I’ve been a little crazy with getting a decent start on a major project, but last night I found at least an hour to catch the last episode (ever?) of the great Canadian tv series, Regenesis. Think of a more intelligent CSI with molecular biologists. The final frame of last nights episode, just before fade to black, was this quote:
“Science has made us gods even before we are worthy of being men”
Jean Rostand – French Biologist (1894-1977)
I’ll go into some of the implications of this at a later date, but it makes me ponder the questions surrounding what cognitive and intellectual skills has humanity picked up that allow us to transcend our biology? Language certainly. The augmented memory and cultural transfer functions of writing. But when it comes to the ability to break apart complex, seemingly disparate sets of information and remodel them so as to understand the system, does anything have the scientific method beat? I’d welcome your comments.
Given the ongoing ID distraction (it’s far too logically decrepit on the part of the IDers to be called a debate) I find the quote pretty ironic; our ability to use the findings of science is probably comparable with the sorts of Gods who would design creatures in the way it’s proposed we’re designed, which is far less than ideal.

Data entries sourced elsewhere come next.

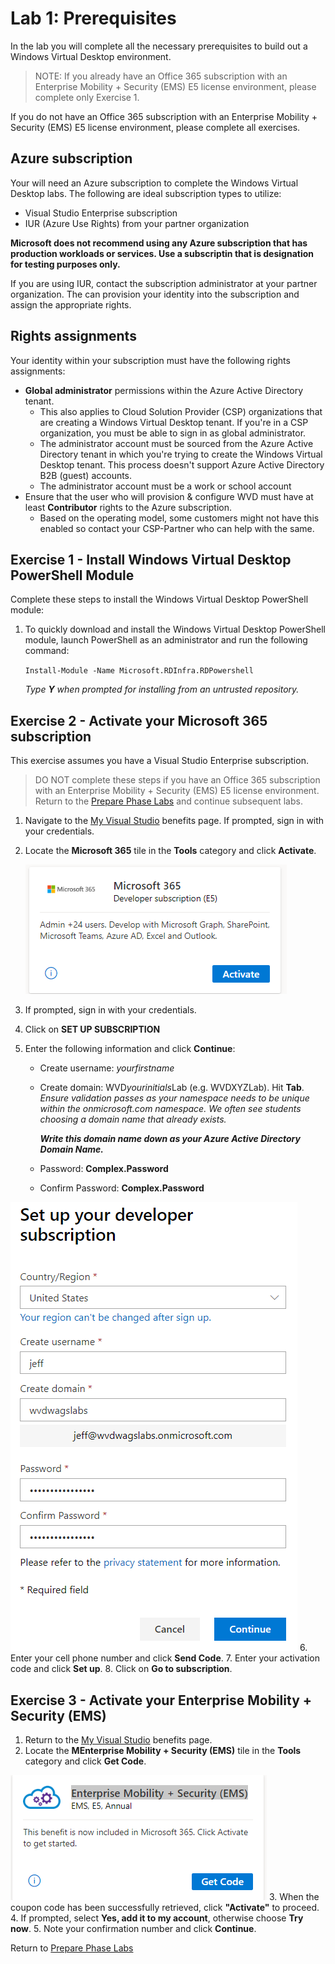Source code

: # Lab 1: Prerequisites

In the lab you will complete all the necessary prerequisites to build out a Windows Virtual Desktop environment.

>NOTE: If you already have an Office 365 subscription with an Enterprise Mobility + Security (EMS) E5 license environment, please complete only Exercise 1.

If you do not have an Office 365 subscription with an Enterprise Mobility + Security (EMS) E5 license environment, please complete all exercises.

## Azure subscription

Your will need an Azure subscription to complete the Windows Virtual Desktop labs.  The following are ideal subscription types to utilize:

* Visual Studio Enterprise subscription
* IUR (Azure Use Rights) from your partner organization

**Microsoft does not recommend using any Azure subscription that has production workloads or services.  Use a subscriptin that is designation for testing purposes only.**

If you are using IUR, contact the subscription administrator at your partner organization.  The can provision your identity into the subscription and assign the appropriate rights.

## Rights assignments

Your identity within your subscription must have the following rights assignments:

* **Global administrator** permissions within the Azure Active Directory tenant.
  * This also applies to Cloud Solution Provider (CSP) organizations that are creating a Windows Virtual Desktop tenant. If you're in a CSP organization, you must be able to sign in as global administrator.
  * The administrator account must be sourced from the Azure Active Directory tenant in which you're trying to create the Windows Virtual Desktop tenant. This process doesn't support Azure Active Directory B2B (guest) accounts.
  * The administrator account must be a work or school account
* Ensure that the user who will provision & configure WVD must have at least **Contributor** rights to the Azure subscription.
  * Based on the operating model, some customers might not have this enabled so contact your CSP-Partner who can help with the same.

## Exercise 1 - Install Windows Virtual Desktop PowerShell Module

Complete these steps to install the Windows Virtual Desktop PowerShell module:

1. To quickly download and install the Windows Virtual Desktop PowerShell module, launch PowerShell as an administrator and run the following command:

    `Install-Module -Name Microsoft.RDInfra.RDPowershell`

    *Type **Y** when prompted for installing from an untrusted repository.*

## Exercise 2 - Activate your Microsoft 365 subscription

This exercise assumes you have a Visual Studio Enterprise subscription.  

>DO NOT complete these steps if you have an Office 365 subscription with an Enterprise Mobility + Security (EMS) E5 license environment.  Return to the [Prepare Phase Labs](prepare.md) and continue subsequent labs.

1. Navigate to the [My Visual Studio](https://my.visualstudio.com) benefits page. If prompted, sign in with your credentials.
2. Locate the **Microsoft 365** tile in the **Tools** category and click **Activate**.

    ![M365Activate](../attachments/M365Activate.PNG)
3. If prompted, sign in with your credentials.
4. Click on **SET UP SUBSCRIPTION**
5. Enter the following information and click **Continue**:
    * Create username: *yourfirstname*
    * Create domain: WVD*yourinitials*Lab (e.g. WVDXYZLab).  Hit **Tab**.
        *Ensure validation passes as your namespace needs to be unique within the onmicrosoft.com namespace.  We often see students choosing a domain name that already exists.*

        ***Write this domain name down as your Azure Active Directory Domain Name.***
    * Password: **Complex.Password**
    * Confirm Password: **Complex.Password**
  
  ![M365Activate](../attachments/M365Setup.PNG)
6. Enter your cell phone number and click **Send Code**.
7. Enter your activation code and click **Set up**.
8. Click on **Go to subscription**.

## Exercise 3 - Activate your Enterprise Mobility + Security (EMS)

1. Return to the [My Visual Studio](https://my.visualstudio.com) benefits page.
2. Locate the **MEnterprise Mobility + Security (EMS)** tile in the **Tools** category and click **Get Code**.

  ![EMSActivate](../attachments/EMSActivate.PNG)
3. When the coupon code has been successfully retrieved, click **"Activate"** to proceed.
4. If prompted, select **Yes, add it to my account**, otherwise choose **Try now**.
5. Note your confirmation number and click **Continue**.

Return to [Prepare Phase Labs](prepare.md)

Does anything beat science in terms of leveraging our generative abilities for the purpose of understanding the world? No, I’d say nothing comes close in terms of exhaustively matching observations to understanding. Philosophy does well, however I’ve found many philosophers to have a strong tendency to dissociate logical concepts from the thing being conceptualised. I suppose that’s valid when your focus is logic, but that logic doesn’t lead anywhere if it doesn’t incorporate relevant observations (e.g., ignoring the effect of brain damage on the mind when arguing that the mind is a concept distinct from the brain).